What you should do:
Skip the images and restate every line of the records exactly.

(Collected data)
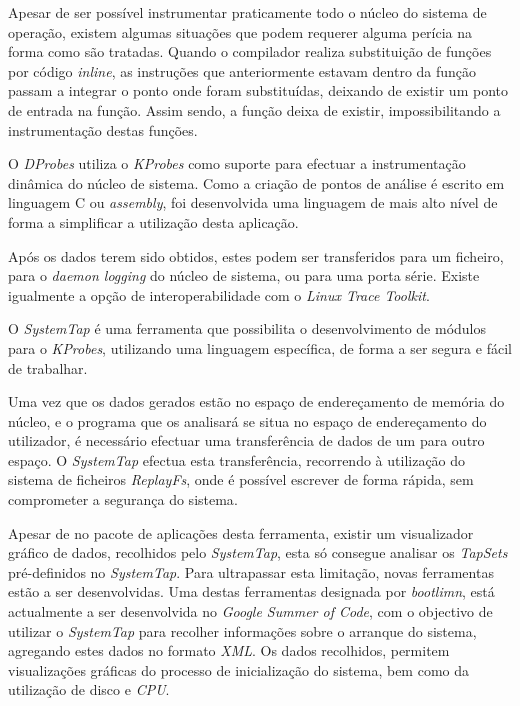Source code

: Apesar de ser possível instrumentar praticamente todo o núcleo do sistema de operação, existem algumas situações que podem requerer alguma perícia na forma como são tratadas.
Quando o compilador realiza substituição de funções por código \textit{inline}, as instruções que anteriormente estavam dentro da função passam a integrar o ponto onde foram substituídas, deixando de existir um ponto de entrada na função.
Assim sendo, a função deixa de existir, impossibilitando a instrumentação destas funções.


O \textit{DProbes} utiliza o \textit{KProbes} como suporte para efectuar a instrumentação dinâmica do núcleo de sistema.
Como a criação de pontos de análise é escrito em linguagem C ou \textit{assembly}, foi desenvolvida uma linguagem de mais alto nível de forma a simplificar a utilização desta aplicação.

Após os dados terem sido obtidos, estes podem ser transferidos para um ficheiro, para o \textit{daemon logging} do núcleo de sistema, ou para uma porta série.
Existe igualmente a opção de interoperabilidade com o \textit{Linux Trace Toolkit}\cite{:DProbes}.


O \textit{SystemTap} é uma ferramenta que possibilita o desenvolvimento de módulos para o \textit{KProbes}, utilizando uma linguagem específica, de forma a ser segura e fácil de trabalhar.

Uma vez que os dados gerados estão no espaço de endereçamento de memória do núcleo, e o programa que os analisará se situa no espaço de endereçamento do utilizador, é necessário efectuar uma transferência de dados de um para outro espaço.
O \textit{SystemTap} efectua esta transferência, recorrendo à utilização do sistema de ficheiros \textit{ReplayFs}, onde é possível escrever de forma rápida, sem comprometer a segurança do sistema\cite{Donovan2007,Jones2009}.

Apesar de no pacote de aplicações desta ferramenta, existir um visualizador gráfico de dados, recolhidos pelo \textit{SystemTap}, esta só consegue analisar os \textit{TapSets} pré-definidos no \textit{SystemTap}.
Para ultrapassar esta limitação, novas ferramentas estão a ser desenvolvidas.
Uma destas ferramentas designada por \textit{bootlimn}, está actualmente a ser desenvolvida no \textit{Google Summer of Code}, com o objectivo de utilizar o \textit{SystemTap} para recolher informações sobre o arranque do sistema, agregando estes dados no formato \textit{XML}.
Os dados recolhidos, permitem visualizações gráficas do processo de inicialização do sistema, bem como da utilização de disco e \textit{CPU}.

Answer below:
Source code

: Apesar de ser possível instrumentar praticamente todo o núcleo do sistema de operação, existem algumas situações que podem requerer alguma perícia na forma como são tratadas.
Quando o compilador realiza substituição de funções por código \textit{inline}, as instruções que anteriormente estavam dentro da função passam a integrar o ponto onde foram substituídas, deixando de existir um ponto de entrada na função.
Assim sendo, a função deixa de existir, impossibilitando a instrumentação destas funções.


O \textit{DProbes} utiliza o \textit{KProbes} como suporte para efectuar a instrumentação dinâmica do núcleo de sistema.
Como a criação de pontos de análise é escrito em linguagem C ou \textit{assembly}, foi desenvolvida uma linguagem de mais alto nível de forma a simplificar a utilização desta aplicação.

Após os dados terem sido obtidos, estes podem ser transferidos para um ficheiro, para o \textit{daemon logging} do núcleo de sistema, ou para uma porta série.
Existe igualmente a opção de interoperabilidade com o \textit{Linux Trace Toolkit}\cite{:DProbes}.


O \textit{SystemTap} é uma ferramenta que possibilita o desenvolvimento de módulos para o \textit{KProbes}, utilizando uma linguagem específica, de forma a ser segura e fácil de trabalhar.

Uma vez que os dados gerados estão no espaço de endereçamento de memória do núcleo, e o programa que os analisará se situa no espaço de endereçamento do utilizador, é necessário efectuar uma transferência de dados de um para outro espaço.
O \textit{SystemTap} efectua esta transferência, recorrendo à utilização do sistema de ficheiros \textit{ReplayFs}, onde é possível escrever de forma rápida, sem comprometer a segurança do sistema\cite{Donovan2007,Jones2009}.

Apesar de no pacote de aplicações desta ferramenta, existir um visualizador gráfico de dados, recolhidos pelo \textit{SystemTap}, esta só consegue analisar os \textit{TapSets} pré-definidos no \textit{SystemTap}.
Para ultrapassar esta limitação, novas ferramentas estão a ser desenvolvidas.
Uma destas ferramentas designada por \textit{bootlimn}, está actualmente a ser desenvolvida no \textit{Google Summer of Code}, com o objectivo de utilizar o \textit{SystemTap} para recolher informações sobre o arranque do sistema, agregando estes dados no formato \textit{XML}.
Os dados recolhidos, permitem visualizações gráficas do processo de inicialização do sistema, bem como da utilização de disco e \textit{CPU}.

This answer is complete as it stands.